Two lines below mark the span: the one containing "<strong>North America</strong> (the" and the one containing "<li>Cost Investigation</li>". Set down both, plus every line between, exactly as they stand, and nothing else.

Stored data:
::::

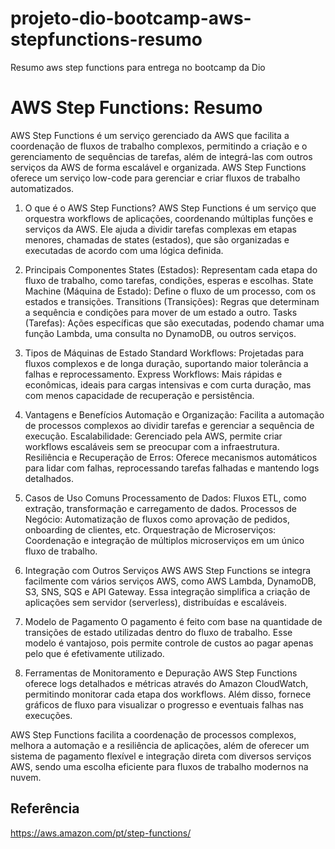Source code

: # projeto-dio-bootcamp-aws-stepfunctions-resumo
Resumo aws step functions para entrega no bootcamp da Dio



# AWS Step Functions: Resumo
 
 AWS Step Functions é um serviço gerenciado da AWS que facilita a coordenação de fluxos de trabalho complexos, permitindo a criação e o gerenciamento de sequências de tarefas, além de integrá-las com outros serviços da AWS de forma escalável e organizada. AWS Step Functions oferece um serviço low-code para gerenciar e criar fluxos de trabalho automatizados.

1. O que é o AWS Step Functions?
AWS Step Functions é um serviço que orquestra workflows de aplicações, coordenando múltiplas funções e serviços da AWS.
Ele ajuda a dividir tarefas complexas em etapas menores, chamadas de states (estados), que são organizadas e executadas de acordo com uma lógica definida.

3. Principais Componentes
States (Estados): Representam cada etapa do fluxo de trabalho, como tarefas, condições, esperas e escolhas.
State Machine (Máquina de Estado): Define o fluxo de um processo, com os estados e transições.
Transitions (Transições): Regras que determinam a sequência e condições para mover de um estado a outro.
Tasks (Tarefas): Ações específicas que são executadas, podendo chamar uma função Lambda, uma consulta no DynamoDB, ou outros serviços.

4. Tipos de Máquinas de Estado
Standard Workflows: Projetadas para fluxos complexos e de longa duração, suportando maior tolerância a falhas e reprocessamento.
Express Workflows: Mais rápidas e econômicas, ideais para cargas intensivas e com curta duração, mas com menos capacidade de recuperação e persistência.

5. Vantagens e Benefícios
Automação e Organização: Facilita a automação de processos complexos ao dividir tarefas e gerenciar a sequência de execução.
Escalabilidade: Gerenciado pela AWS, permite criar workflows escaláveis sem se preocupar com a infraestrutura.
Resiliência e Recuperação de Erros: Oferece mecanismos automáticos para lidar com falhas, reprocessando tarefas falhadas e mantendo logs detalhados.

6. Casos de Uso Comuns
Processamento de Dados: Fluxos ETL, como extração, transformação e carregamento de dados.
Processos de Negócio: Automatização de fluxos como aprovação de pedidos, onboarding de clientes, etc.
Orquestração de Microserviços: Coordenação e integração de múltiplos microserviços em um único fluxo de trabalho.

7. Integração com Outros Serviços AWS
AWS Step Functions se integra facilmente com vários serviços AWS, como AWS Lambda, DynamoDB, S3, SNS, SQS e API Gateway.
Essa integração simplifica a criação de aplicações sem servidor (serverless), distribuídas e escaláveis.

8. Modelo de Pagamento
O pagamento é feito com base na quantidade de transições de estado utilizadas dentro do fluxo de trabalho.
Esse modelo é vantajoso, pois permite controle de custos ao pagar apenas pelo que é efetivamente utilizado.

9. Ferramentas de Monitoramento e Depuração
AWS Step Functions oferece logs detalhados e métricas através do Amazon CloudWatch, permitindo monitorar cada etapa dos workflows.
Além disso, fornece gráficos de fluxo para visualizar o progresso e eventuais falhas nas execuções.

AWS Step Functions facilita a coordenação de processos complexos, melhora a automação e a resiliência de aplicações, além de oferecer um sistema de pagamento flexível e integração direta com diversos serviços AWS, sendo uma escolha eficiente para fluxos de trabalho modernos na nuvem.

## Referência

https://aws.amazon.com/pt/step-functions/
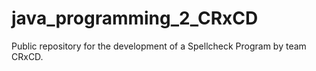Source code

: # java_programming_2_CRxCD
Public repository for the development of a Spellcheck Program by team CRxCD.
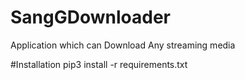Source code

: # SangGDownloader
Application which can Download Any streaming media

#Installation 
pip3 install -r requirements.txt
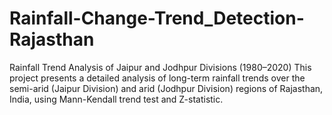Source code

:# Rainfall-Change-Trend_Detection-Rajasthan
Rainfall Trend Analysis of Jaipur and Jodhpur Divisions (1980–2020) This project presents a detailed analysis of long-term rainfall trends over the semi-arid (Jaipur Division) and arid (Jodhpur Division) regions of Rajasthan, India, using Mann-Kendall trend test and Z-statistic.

::::

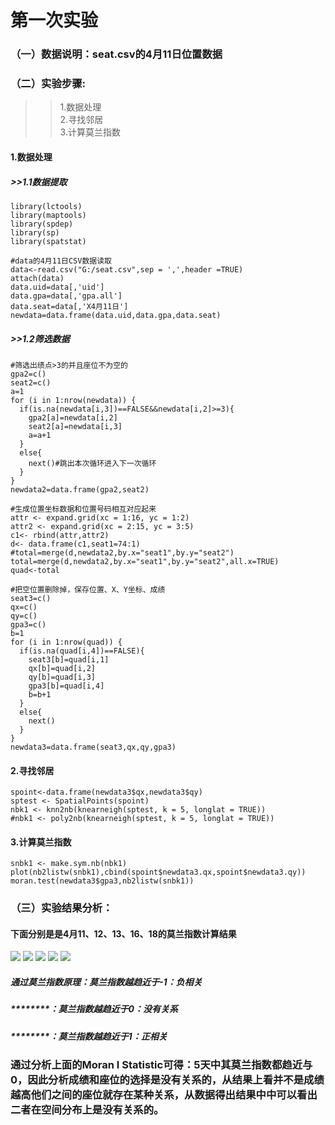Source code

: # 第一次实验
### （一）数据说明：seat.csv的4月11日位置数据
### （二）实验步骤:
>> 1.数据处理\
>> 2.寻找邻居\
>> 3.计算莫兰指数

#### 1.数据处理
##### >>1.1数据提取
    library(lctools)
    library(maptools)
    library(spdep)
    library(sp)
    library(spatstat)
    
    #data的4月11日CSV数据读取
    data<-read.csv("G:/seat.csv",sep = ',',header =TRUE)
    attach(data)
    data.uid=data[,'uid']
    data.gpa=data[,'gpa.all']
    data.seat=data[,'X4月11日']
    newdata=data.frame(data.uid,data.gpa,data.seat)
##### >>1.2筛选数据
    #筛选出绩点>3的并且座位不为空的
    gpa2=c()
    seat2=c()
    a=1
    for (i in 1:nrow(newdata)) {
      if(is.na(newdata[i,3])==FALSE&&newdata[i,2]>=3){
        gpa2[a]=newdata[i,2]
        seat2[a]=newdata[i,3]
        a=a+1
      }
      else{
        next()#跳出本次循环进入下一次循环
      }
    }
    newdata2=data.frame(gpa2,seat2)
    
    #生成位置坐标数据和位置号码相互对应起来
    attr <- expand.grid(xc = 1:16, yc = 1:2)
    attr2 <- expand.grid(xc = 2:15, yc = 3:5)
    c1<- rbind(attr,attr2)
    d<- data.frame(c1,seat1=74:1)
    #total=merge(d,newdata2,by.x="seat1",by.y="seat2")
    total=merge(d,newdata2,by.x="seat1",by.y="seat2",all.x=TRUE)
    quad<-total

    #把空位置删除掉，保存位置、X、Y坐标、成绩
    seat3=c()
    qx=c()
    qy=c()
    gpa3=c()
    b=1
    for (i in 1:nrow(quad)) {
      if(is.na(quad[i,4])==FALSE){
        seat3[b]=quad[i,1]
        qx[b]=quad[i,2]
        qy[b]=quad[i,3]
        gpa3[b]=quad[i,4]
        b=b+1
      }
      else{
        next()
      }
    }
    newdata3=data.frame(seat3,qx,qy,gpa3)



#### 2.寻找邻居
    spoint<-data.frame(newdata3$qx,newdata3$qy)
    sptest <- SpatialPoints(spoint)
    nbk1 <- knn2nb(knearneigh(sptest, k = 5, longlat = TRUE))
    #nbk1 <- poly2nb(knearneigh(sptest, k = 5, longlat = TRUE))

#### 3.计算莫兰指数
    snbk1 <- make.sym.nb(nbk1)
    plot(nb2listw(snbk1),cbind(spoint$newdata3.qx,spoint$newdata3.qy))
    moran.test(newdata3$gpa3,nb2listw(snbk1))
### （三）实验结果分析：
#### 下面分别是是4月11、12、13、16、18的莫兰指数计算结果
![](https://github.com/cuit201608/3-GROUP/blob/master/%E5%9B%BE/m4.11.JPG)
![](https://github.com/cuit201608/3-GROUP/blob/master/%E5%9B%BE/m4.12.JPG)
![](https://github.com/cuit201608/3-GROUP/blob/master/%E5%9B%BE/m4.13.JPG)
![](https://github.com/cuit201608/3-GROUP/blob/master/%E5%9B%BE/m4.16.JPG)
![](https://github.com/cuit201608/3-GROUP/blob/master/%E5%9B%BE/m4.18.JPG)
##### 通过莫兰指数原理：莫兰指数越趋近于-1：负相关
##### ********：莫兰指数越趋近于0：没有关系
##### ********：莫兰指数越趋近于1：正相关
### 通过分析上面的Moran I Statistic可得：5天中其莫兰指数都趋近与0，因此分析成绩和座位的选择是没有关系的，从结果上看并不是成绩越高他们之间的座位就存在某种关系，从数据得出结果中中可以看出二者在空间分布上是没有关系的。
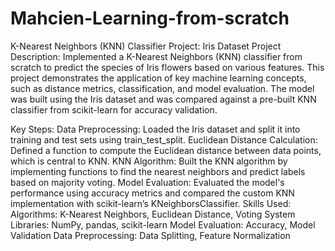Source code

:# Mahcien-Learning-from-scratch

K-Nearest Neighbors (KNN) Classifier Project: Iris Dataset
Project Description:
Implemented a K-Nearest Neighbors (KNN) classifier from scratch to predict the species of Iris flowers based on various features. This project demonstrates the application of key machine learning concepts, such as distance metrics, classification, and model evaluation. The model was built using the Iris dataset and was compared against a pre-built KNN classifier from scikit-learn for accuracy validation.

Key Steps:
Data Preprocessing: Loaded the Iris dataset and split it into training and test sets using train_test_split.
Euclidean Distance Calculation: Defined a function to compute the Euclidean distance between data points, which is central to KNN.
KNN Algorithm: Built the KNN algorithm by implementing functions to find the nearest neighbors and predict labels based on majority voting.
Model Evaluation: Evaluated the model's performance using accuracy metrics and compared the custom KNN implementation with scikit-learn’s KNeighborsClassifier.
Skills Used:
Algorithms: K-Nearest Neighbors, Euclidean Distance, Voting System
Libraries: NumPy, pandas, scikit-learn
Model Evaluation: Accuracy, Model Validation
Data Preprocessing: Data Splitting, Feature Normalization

::::

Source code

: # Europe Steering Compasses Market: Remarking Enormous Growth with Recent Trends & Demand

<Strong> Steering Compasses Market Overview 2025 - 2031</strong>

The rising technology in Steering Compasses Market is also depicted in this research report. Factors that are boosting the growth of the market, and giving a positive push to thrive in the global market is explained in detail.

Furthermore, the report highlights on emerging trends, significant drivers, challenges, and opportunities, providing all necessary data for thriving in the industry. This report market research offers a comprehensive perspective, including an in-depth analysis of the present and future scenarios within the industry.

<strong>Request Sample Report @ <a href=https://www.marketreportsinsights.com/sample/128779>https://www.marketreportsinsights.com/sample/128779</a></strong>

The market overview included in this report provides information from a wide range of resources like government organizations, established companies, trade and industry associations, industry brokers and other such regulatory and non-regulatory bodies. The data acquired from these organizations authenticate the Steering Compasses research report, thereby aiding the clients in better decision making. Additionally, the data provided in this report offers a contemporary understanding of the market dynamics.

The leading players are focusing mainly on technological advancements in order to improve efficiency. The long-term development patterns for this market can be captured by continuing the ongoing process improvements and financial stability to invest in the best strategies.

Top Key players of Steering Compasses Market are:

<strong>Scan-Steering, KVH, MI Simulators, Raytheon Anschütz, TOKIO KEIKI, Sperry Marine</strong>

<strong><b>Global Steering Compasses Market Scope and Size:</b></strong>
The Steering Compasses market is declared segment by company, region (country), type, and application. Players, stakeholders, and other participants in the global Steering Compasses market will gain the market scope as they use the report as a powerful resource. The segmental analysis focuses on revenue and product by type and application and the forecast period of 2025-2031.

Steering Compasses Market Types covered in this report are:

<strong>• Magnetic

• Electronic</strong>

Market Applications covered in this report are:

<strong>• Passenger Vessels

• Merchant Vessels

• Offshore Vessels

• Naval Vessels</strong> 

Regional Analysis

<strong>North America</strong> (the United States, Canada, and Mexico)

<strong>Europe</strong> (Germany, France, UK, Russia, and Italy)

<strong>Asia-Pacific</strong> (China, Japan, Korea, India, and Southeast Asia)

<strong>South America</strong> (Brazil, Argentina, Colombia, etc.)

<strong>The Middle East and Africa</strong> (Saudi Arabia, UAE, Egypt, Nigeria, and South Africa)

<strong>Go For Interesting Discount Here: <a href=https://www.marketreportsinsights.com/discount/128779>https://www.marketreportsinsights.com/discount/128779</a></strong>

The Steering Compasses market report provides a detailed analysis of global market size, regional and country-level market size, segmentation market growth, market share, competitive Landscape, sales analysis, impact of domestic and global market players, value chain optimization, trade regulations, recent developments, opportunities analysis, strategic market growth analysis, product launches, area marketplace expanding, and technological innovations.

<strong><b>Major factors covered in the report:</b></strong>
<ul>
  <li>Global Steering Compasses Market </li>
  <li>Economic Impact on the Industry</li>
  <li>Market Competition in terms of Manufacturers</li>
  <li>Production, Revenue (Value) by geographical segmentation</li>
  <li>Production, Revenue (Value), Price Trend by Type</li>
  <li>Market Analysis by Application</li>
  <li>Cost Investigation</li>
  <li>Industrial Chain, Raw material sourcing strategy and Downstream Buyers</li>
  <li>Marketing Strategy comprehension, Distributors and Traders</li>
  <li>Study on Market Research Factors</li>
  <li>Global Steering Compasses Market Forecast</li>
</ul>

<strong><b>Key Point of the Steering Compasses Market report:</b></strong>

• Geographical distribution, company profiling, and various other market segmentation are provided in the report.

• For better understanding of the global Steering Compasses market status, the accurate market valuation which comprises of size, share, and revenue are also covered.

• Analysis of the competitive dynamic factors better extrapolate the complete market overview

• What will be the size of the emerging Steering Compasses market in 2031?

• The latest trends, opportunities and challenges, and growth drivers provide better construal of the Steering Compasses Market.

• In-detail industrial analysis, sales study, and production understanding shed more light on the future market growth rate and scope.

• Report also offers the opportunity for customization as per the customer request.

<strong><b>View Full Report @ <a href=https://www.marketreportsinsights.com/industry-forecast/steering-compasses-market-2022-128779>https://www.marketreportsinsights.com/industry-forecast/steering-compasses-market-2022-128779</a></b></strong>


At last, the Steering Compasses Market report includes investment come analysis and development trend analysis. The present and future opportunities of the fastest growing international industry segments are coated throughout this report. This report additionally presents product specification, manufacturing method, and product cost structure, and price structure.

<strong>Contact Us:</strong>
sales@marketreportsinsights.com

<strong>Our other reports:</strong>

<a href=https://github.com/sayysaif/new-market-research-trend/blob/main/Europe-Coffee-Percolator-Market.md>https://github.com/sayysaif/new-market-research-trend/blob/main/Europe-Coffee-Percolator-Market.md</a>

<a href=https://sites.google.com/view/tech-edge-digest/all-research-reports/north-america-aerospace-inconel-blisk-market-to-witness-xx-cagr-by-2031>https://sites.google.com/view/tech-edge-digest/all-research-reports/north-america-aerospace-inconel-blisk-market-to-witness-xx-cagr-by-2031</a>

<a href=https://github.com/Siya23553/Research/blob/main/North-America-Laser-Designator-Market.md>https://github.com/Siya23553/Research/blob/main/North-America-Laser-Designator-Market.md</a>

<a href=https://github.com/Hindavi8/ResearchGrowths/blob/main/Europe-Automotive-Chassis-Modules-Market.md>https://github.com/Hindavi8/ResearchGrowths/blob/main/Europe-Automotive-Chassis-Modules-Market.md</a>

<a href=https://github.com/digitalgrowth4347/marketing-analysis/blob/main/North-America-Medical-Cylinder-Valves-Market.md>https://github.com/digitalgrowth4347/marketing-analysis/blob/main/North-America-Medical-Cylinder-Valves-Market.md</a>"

::::

Task answer »
<strong>North America</strong> (the United States, Canada, and Mexico)

<strong>Europe</strong> (Germany, France, UK, Russia, and Italy)

<strong>Asia-Pacific</strong> (China, Japan, Korea, India, and Southeast Asia)

<strong>South America</strong> (Brazil, Argentina, Colombia, etc.)

<strong>The Middle East and Africa</strong> (Saudi Arabia, UAE, Egypt, Nigeria, and South Africa)

<strong>Go For Interesting Discount Here: <a href=https://www.marketreportsinsights.com/discount/128779>https://www.marketreportsinsights.com/discount/128779</a></strong>

The Steering Compasses market report provides a detailed analysis of global market size, regional and country-level market size, segmentation market growth, market share, competitive Landscape, sales analysis, impact of domestic and global market players, value chain optimization, trade regulations, recent developments, opportunities analysis, strategic market growth analysis, product launches, area marketplace expanding, and technological innovations.

<strong><b>Major factors covered in the report:</b></strong>
<ul>
  <li>Global Steering Compasses Market </li>
  <li>Economic Impact on the Industry</li>
  <li>Market Competition in terms of Manufacturers</li>
  <li>Production, Revenue (Value) by geographical segmentation</li>
  <li>Production, Revenue (Value), Price Trend by Type</li>
  <li>Market Analysis by Application</li>
  <li>Cost Investigation</li>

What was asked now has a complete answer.